Frei Xavier Plassat, agente da Comissão  Pastoral da  Terra no Tocantins (CPT Araguaína-TO), coordenador da Campanha Nacional da CPT de combate ao Trabalho Escravo e membro da Coetrae, disse que a roda de conversa também serviu para apresentar um novo programa [Raice] realizado para prevenir e combater o trabalho escravo. “Um dos pontos mais complicados de se combater o trabalho escravo é que, além de ser um fenômeno invisível, pois temos que fazer um esforço considerável para o detectar, o identificar e o revelar, a gente percebe que o problema continua inteiro. Mesmo os trabalhadores que foram um dia resgatados, eles voltam para a sua situação de vulnerabilidade que os levou a serem escravizados. Esse é um ciclo vicioso e nós temos como principal desafio quebra-lo”, explicou Frei Xavier.

Já Brígida Rocha, assistente social, especialista em Gestão Pública pela Universidade Estadual do Maranhão (Uema), e representante do Centro de Defesa da Vida e dos Direitos Humanos Carmen Bascaran (CDVDH/CB) na Comissão para Erradicação do Trabalho Escravo do Estado do Maranhão (Coetrae-MA), comentou que o diagnóstico sobre o trabalho escravo desenvolvido no Maranhão, Tocantins, Pará e Piauí, foi necessário principalmente por serem os Estados destaques tanto nos índices por encaminharem e exportarem trabalhadores para esse tipo de situação, como também por os escravizarem. “Passamos a discutir juntos como seria esse processo de pesquisa e essa metodologia. Nós não queríamos uma pesquisa estritamente científica, com estatísticas, mas qualitativa como algo que pudesse considerar os elementos que a gente já tinha em mãos de demandas do trabalho escravo. Nós nos preocupamos, especialmente, como seria a abordagem a esses trabalhadores porque o foco seria fazer o levantamento a partir da vivência dos trabalhadores, assim pudemos ter muito mais elementos que possibilitaram identificar se o trabalhador se reconhecia na situação de trabalho escravo e qual a sua compreensão sobre o que ele estava vivenciando”, destacou Brígida.   

Livros

Na ocasião também foram lançadas as obras: Por Debaixo da Floresta – Amazônia Paraense Saqueada com Trabalho Escravo e Entre Idas e Vindas – Normas Dinâmicas de Migração para o Trabalho Escravo que teve a coordenação executiva de Brígida Rocha e Carolina Motoki da Central Pastoral da Terra, no ato, representada pelo Frei Xavier.

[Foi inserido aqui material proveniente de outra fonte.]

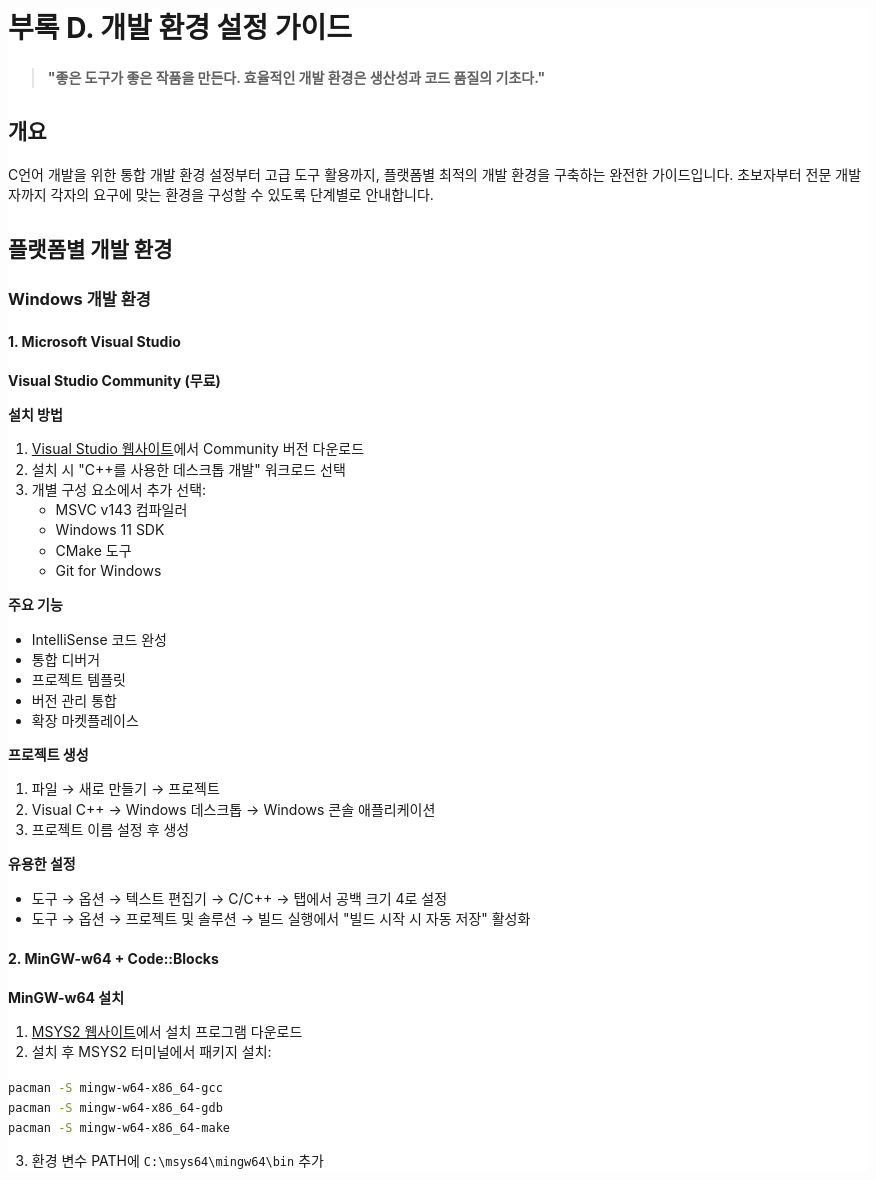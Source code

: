 # 부록 D. 개발 환경 설정 가이드

> **"좋은 도구가 좋은 작품을 만든다. 효율적인 개발 환경은 생산성과 코드 품질의 기초다."**

## 개요

C언어 개발을 위한 통합 개발 환경 설정부터 고급 도구 활용까지, 플랫폼별 최적의 개발 환경을 구축하는 완전한 가이드입니다. 초보자부터 전문 개발자까지 각자의 요구에 맞는 환경을 구성할 수 있도록 단계별로 안내합니다.

## 플랫폼별 개발 환경

### Windows 개발 환경

#### 1. Microsoft Visual Studio

**Visual Studio Community (무료)**

**설치 방법**
1. [Visual Studio 웹사이트](https://visualstudio.microsoft.com/ko/)에서 Community 버전 다운로드
2. 설치 시 "C++를 사용한 데스크톱 개발" 워크로드 선택
3. 개별 구성 요소에서 추가 선택:
   - MSVC v143 컴파일러
   - Windows 11 SDK
   - CMake 도구
   - Git for Windows

**주요 기능**
- IntelliSense 코드 완성
- 통합 디버거
- 프로젝트 템플릿
- 버전 관리 통합
- 확장 마켓플레이스

**프로젝트 생성**
1. 파일 → 새로 만들기 → 프로젝트
2. Visual C++ → Windows 데스크톱 → Windows 콘솔 애플리케이션
3. 프로젝트 이름 설정 후 생성

**유용한 설정**
- 도구 → 옵션 → 텍스트 편집기 → C/C++ → 탭에서 공백 크기 4로 설정
- 도구 → 옵션 → 프로젝트 및 솔루션 → 빌드 실행에서 "빌드 시작 시 자동 저장" 활성화

#### 2. MinGW-w64 + Code::Blocks

**MinGW-w64 설치**
1. [MSYS2 웹사이트](https://www.msys2.org/)에서 설치 프로그램 다운로드
2. 설치 후 MSYS2 터미널에서 패키지 설치:
```bash
pacman -S mingw-w64-x86_64-gcc
pacman -S mingw-w64-x86_64-gdb
pacman -S mingw-w64-x86_64-make
```
3. 환경 변수 PATH에 `C:\msys64\mingw64\bin` 추가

Por Debaixo da Floresta – Amazônia Paraense Saqueada com Trabalho Escravo

Encomendada pela Comissão Pastoral da terra (CPT), dentro do Programa Raice (Rede de Ação Integrada para Combater a Escravidão), e Centro de Defesa da Vida e dos Direitos Humanos Carmen Bascaran (CDVDH/CB), a pesquisa de casmpo na região do Rio Tapajós revela que, para a extração ilegal de madeira, hoje, aninhada em áreas “protegidas”, o trabalho escravo é prática “necessária”. Trabalhadores são abandonados à própria sorte, enredados em esquema de dependência, violência e medo.

Entre Idas e Vindas – Normas Dinâmicas de Migração para o Trabalho Escravo

Conduzida em cinquenta comunidades de vinte municípios do Maranhão, Pará, Piauí e Tocantins, a nova pesquisa do Programa Raice (Comissão Pastoral da terra – CPT e Centro de Defesa da Vida e dos Direitos Humanos Carmen Bascaran – CDVDH/CB), a obra mostra a realidade das famílias de trabalhadores migrantes em distintos tipos de comunidades. O estudo comprova a tese de que o trabalho escravo nunca será erradicado se não forem atacadas as causas estruturais que levam as famílias a estarem vulneráveis.